Totò: Gasparre - Carlo Campanini: Battista - Isa Barzizza: Matilde - Nerio Bernardi: il duca Filippo - Raymond Bussières: Il signor Deval - Franca Marzi: Susanne de la Pleine - Ada Dondini: Direttrice dell'orfanotrofio - Guglielmo Barnabò: il giudice - Annette Poivre: La chiromante Madame Therese - Galeazzo Benti: Giorgio, l'ufficiale - Mario Castellani: il maggiordomo - Raimondo Vianello: un ufficiale - Ughetto Bertucci: il generale - Luigi Almirante: il boia di Parigi - Dina Romano: la domestica del boia - Luigi Erminio D'Oliva: Napoleone III - Achille Maieroni: il segretario di Napoleone - Totò Mignone: il cinese - Paolo Ferrara: il custode del parco - Irene Genna: una collegiale - Vera Bergman: una collegiale - Giorgio Capecchi: il direttore del club - Lionelli Zanchi: il cameriere del club - Mario Besesti: la voce narrante - Nico Pepe: L'abate Faria
Soggetto
Parigi, epoca del secondo impero napoleonico. In un collegio di orfanelle Matilde, una delle ragazze, è innamorata di Giorgio, un ufficiale che la vede clandestinamente, senza che la direttrice lo sappia. Il loro matrimonio è però ostacolato dalla famiglia di Giorgio per via delle origini sconosciute della povera Matilde. Intenzionata a scoprire la verità, incarica gli inservienti Gasparre e Battista (anche loro orfani dei genitori) di recarsi da una chiromante con una ciocca dei suoi capelli per scoprire le sue origini. Gasparre perde però questa ciocca, rimpiazzandola con una propria. Egli viene così a scoprire le proprie origini nobiliari. Recatosi alla casa del Duca suo zio per reclamare la propria eredità viene accolto con apparente benevolenza, mentre nel buio i famigliari ordiscono la trama per eliminare il nuovo pretendente. Dopo una ripetuta serie di fallimenti, Gasparre cade nella trappola, sedotto da Susanne de la Pleine ed è costretto a battersi in duello; la fortuna lo accompagna ancora una volta e riesce a salvarsi per una provvidenziale battaglia.

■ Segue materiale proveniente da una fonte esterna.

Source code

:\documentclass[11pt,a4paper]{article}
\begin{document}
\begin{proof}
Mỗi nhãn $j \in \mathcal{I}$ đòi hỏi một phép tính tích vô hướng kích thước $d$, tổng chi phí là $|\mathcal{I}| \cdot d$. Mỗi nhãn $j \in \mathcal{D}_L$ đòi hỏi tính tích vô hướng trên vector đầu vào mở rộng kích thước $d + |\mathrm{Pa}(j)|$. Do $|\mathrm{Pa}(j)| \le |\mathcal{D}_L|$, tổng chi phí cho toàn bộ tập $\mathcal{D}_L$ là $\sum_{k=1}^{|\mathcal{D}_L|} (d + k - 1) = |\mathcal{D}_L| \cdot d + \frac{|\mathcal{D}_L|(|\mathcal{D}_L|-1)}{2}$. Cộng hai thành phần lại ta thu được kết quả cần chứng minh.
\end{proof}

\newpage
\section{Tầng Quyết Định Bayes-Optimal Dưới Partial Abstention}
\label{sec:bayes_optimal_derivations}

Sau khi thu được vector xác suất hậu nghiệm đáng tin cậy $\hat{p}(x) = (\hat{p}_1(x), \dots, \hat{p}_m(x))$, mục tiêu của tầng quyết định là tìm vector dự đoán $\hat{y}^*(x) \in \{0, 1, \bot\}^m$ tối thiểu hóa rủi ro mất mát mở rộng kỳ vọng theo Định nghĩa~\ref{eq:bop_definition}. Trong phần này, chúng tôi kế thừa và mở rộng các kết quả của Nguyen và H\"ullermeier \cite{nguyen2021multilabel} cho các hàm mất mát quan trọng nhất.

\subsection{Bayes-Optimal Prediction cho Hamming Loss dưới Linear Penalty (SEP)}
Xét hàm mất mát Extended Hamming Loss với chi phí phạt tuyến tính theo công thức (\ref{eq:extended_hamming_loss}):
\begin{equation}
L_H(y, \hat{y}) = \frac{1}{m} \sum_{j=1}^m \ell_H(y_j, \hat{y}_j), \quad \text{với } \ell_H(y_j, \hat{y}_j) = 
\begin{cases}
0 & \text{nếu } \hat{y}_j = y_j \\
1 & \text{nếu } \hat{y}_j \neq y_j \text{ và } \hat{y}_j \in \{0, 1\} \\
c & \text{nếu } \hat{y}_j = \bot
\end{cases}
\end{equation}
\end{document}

Attirati poi con l'inganno in un noto night club parigino, vengono coinvolti in un attentato ai loro danni e riescono miracolosamente a fuggire nelle fogne di Parigi dove incontrano l'abate Faria, anch'egli evaso e con lui tentano di risalire in superficie: sfortuna vuole che i tre si trovino ad emergere in una stanza del palazzo reale dove Napoleone III sta posando per un quadro. Convinto che siano dei cospiratori della corona, l'Imperatore ordina il loro arresto: Battista riesce a fuggire, mentre Gasparre viene catturato, imprigionato e condannato a morte come cospiratore. Tornato al collegio confessa l'accaduto alla direttrice che gli consegna l'indirizzo di suo padre e una medaglietta che aveva un tempo per riconoscimento. Giunto alla casa del padre, egli scopre che il proprio genitore non è un nobile né un musicista come egli aveva sempre ritenuto, ma è in realtà il boia di Parigi e lo coinvolge per aiutarlo a salvare l'amico Gasparre, condannato alla ghigliottina. Il giorno dell'esecuzione, dopo una serie di rocamboleschi tentativi di salvare l'amico, si scopre che in realtà la vicenda è tutta un sogno e la vita trascorre come sempre al collegio.
Critica e curiosità
Produzione letteralmente di seconda mano, segna l’incontro di Totò con il suo regista decisivo; dall’esempio di Mattoli copieranno tanti, da Bragaglia a Steno fino a Comencini. Lo scotto da pagare è il progressivo allontanamento della critica importante a favore dei vice, delle sigle puntate, delle firme di secondo piano. I produttori del film fanno l’errore di bocciare un nuovo progetto che Mattoli, lungimirante, avrebbe subito voluto cominciare. La matematica li farà ricredere: mentre Il fiacre n. 13 stenta al botteghino, la scatenata parodia di Totò & Campanini funziona subito e incassa di più.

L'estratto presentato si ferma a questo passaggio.